Senin, 03 Februari 2014

Antara Sinetron (Indonesia) dan Drama (Korea)





Salah satu kesukaan saya adalah menonton.  Semua genre saya suka, romance, komedi, historis, fantasi, animasi, time travel, musical, action, melodrama. Hanya satu genre saja yang tidak saya suka;  horror, triller.
Ada yang saya sadari, dulu saya begitu sering menonton sinetron Indonesia. Tapi, kini saya lebih cendrung menonton drama korea. Bahkan, tak ada satu pun sinetron yang benar-benar saya ikuti. Dan itu memuculkan tanda tanya “kenapa bisa seperti itu?” “apa alasannya?”

Ternyata setelah saya telusuri,  tentang kekurangan dan kelebihan di antara keduanya, serta persamaan dan perbedaannya. Saya pun menemukan jawabannnya. 
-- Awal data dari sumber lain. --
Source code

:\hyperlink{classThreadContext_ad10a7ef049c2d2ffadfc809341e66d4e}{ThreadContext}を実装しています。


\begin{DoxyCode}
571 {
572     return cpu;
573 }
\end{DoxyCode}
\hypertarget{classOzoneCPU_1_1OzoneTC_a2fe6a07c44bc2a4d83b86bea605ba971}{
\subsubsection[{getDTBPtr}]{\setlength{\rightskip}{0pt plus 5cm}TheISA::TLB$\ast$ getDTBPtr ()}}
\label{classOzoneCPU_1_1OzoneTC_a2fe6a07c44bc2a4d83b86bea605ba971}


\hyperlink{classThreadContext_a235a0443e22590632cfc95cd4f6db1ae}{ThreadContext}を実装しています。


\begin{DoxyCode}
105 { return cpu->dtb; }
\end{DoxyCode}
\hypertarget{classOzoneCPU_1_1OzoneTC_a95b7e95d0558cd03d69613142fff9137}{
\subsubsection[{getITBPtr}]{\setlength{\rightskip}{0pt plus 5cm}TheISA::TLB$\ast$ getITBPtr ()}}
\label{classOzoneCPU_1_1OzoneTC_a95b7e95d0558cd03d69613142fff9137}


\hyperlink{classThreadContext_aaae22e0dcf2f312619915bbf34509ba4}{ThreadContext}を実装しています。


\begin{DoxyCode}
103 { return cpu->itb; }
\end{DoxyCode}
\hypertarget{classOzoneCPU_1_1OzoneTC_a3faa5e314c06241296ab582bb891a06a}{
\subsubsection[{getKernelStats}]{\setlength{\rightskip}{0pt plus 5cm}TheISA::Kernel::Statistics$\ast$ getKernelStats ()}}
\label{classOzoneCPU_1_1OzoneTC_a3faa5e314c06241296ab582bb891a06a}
Banyak sinetron yang telah saya nonton, tapi yang masih membekas sinetron “Cinta Fitri” –sinetron yang tebanyak episodenya-. Nah, saya masih ingat saat SMA mati-matian membela “Cinta Fitri” dari serangan virus drama korea. Ya, “Before Boys Flower” menjadi musuh yang terbesar pada waktu itu. Eh, malah “Before Boys Flower” yang membuat saya kecantol dengan sederet drama korea yang lainnya, bahkan telinga saya mulai tak asing lagi dengan lagu K-pop. *weleh-weleh*
 
So, saya jadi pecinta darkor drama korea. Jujur, alasan yang pertama adalah alur ceritanya yang tidak bikin kesal, yang membuat penonton ingin membanting TV karena tokoh utamanya (protagonis) terlihat idiot –sudah diinjak-injak oleh peran antagonis tetap diam saja. Itu kan nggak masuk akal, gini hari mana ada manusia sebaik malaikat atau sesabar nabi Ayub kan? Perasaan itulah yang saya rasakan ketika menonton sinetron Indonesia.
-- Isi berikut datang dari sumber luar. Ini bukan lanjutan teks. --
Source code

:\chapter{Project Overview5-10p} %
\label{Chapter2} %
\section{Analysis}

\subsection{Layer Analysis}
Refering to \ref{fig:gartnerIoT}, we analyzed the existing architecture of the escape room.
Walaupun begitu masih ada kok sinetron sinetron yang dari segi cerita terasa ringan dan mudah dipahami, misalanya sinetron tahunan “Kiamat Sudah Dekat”, “Para Pencari Tuhan”, dan “Lorong Waktu. Tapi, sayangnya kebanyakan bila sebuah sinetron memiliki rating tinggi, maka sinetron tersebut diperpanjang episodenya. Akhirnya, bisa bertahun-tahun tamatnya.
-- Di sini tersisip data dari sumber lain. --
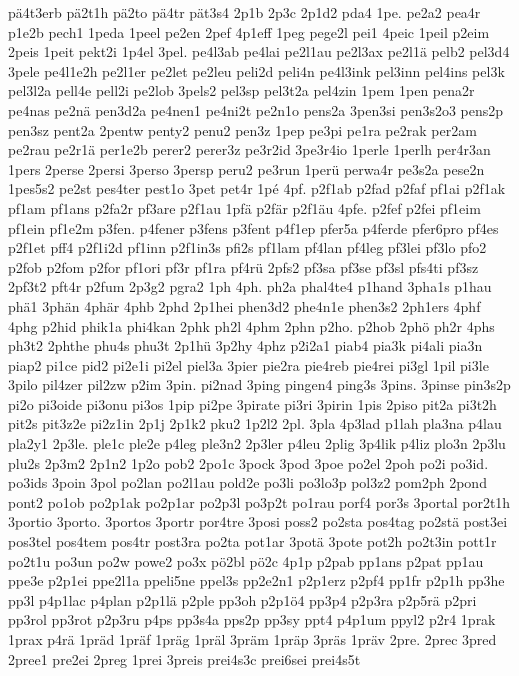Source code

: {pä4t3erb
pä2t1h
pä2to
pä4tr
pät3s4
2p1b
2p3c
2p1d2
pda4
1pe.
pe2a2
pea4r
p1e2b
pech1
1peda
1peel
pe2en
2pef
4p1eff
1peg
pege2l
pei1
4peic
1peil
p2eim
2peis
1peit
pekt2i
1p4el
3pel.
pe4l3ab
pe4lai
pe2l1au
pe2l3ax
pe2l1ä
pelb2
pel3d4
3pele
pe4l1e2h
pe2l1er
pe2let
pe2leu
peli2d
peli4n
pe4l3ink
pel3inn
pel4ins
pel3k
pel3l2a
pell4e
pell2i
pe2lob
3pels2
pel3sp
pel3t2a
pel4zin
1pem
1pen
pena2r
pe4nas
pe2nä
pen3d2a
pe4nen1
pe4ni2t
pe2n1o
pens2a
3pen3si
pen3s2o3
pens2p
pen3sz
pent2a
2pentw
penty2
penu2
pen3z
1pep
pe3pi
pe1ra
pe2rak
per2am
pe2rau
pe2r1ä
per1e2b
perer2
perer3z
pe3r2id
3pe3r4io
1perle
1perlh
per4r3an
1pers
2perse
2persi
3perso
3persp
peru2
pe3run
1perü
perwa4r
pe3s2a
pese2n
1pes5s2
pe2st
pes4ter
pest1o
3pet
pet4r
1pé
4pf.
p2f1ab
p2fad
p2faf
pf1ai
p2f1ak
pf1am
pf1ans
p2fa2r
pf3are
p2f1au
1pfä
p2fär
p2f1äu
4pfe.
p2fef
p2fei
pf1eim
pf1ein
pf1e2m
p3fen.
p4fener
p3fens
p3fent
p4f1ep
pfer5a
p4ferde
pfer6pro
pf4es
p2f1et
pff4
p2f1i2d
pf1inn
p2f1in3s
pfi2s
pf1lam
pf4lan
pf4leg
pf3lei
pf3lo
pfo2
p2fob
p2fom
p2for
pf1ori
pf3r
pf1ra
pf4rü
2pfs2
pf3sa
pf3se
pf3sl
pfs4ti
pf3sz
2pf3t2
pft4r
p2fum
2p3g2
pgra2
1ph
4ph.
ph2a
phal4te4
p1hand
3pha1s
p1hau
phä1
3phän
4phär
4phb
2phd
2p1hei
phen3d2
phe4n1e
phen3s2
2ph1ers
4phf
4phg
p2hid
phik1a
phi4kan
2phk
ph2l
4phm
2phn
p2ho.
p2hob
2phö
ph2r
4phs
ph3t2
2phthe
phu4s
phu3t
2p1hü
3p2hy
4phz
p2i2a1
piab4
pia3k
pi4ali
pia3n
piap2
pi1ce
pid2
pi2e1i
pi2el
piel3a
3pier
pie2ra
pie4reb
pie4rei
pi3gl
1pil
pi3le
3pilo
pil4zer
pil2zw
p2im
3pin.
pi2nad
3ping
pingen4
ping3s
3pins.
3pinse
pin3s2p
pi2o
pi3oide
pi3onu
pi3os
1pip
pi2pe
3pirate
pi3ri
3pirin
1pis
2piso
pit2a
pi3t2h
pit2s
pit3z2e
pi2z1in
2p1j
2p1k2
pku2
1p2l2
2pl.
3pla
4p3lad
p1lah
pla3na
p4lau
pla2y1
2p3le.
ple1c
ple2e
p4leg
ple3n2
2p3ler
p4leu
2plig
3p4lik
p4liz
plo3n
2p3lu
plu2s
2p3m2
2p1n2
1p2o
pob2
2po1c
3pock
3pod
3poe
po2el
2poh
po2i
po3id.
po3ids
3poin
3pol
po2lan
po2l1au
pold2e
po3li
po3lo3p
pol3z2
pom2ph
2pond
pont2
po1ob
po2p1ak
po2p1ar
po2p3l
po3p2t
po1rau
porf4
por3s
3portal
por2t1h
3portio
3porto.
3portos
3portr
por4tre
3posi
poss2
po2sta
pos4tag
po2stä
post3ei
pos3tel
pos4tem
pos4tr
post3ra
po2ta
pot1ar
3potä
3pote
pot2h
po2t3in
pott1r
po2t1u
po3un
po2w
powe2
po3x
pö2bl
pö2c
4p1p
p2pab
pp1ans
p2pat
pp1au
ppe3e
p2p1ei
ppe2l1a
ppeli5ne
ppel3s
pp2e2n1
p2p1erz
p2pf4
pp1fr
p2p1h
pp3he
pp3l
p4p1lac
p4plan
p2p1lä
p2ple
pp3oh
p2p1ö4
pp3p4
p2p3ra
p2p5rä
p2pri
pp3rol
pp3rot
p2p3ru
p4ps
pp3s4a
pps2p
pp3sy
ppt4
p4p1um
ppyl2
p2r4
1prak
1prax
p4rä
1präd
1präf
1präg
1präl
3präm
1präp
3präs
1präv
2pre.
2prec
3pred
2pree1
pre2ei
2preg
1prei
3preis
prei4s3c
prei6sei
prei4s5t
}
Sebenarnya memperpanjang episode sinetron adalah tindakan yang fatal. Bagaimana tidak? Cerita akan melenceng dari konsep alur yang sudah ditata rapi dari awal. Akhirnya cerita tak lagi berkonsep. Ibaratnya, kita yang sedang menyatap makan sampai kenyang, tapi ditambah-tambah saja. Apa yang terjadi? Pasti rasanya ingin muntah, ngenyek. Begitu pula dengan penambahan episode, akan membuat penonton muntah dan meninggalkan sinetron tersebut.

Hal ini sangat berbeda dengan drama korea. Misalnya, drama “The Heirs” yang menjadi drama fenomenal karena berhasil meraih rating yang tinggi. Meski sempat berhembus kabar ada penambahan episode, tapi pihak produksi tetap menegaskan bahwa “The Heirs” akan selesai 20 episode, sesuai rencana awal.   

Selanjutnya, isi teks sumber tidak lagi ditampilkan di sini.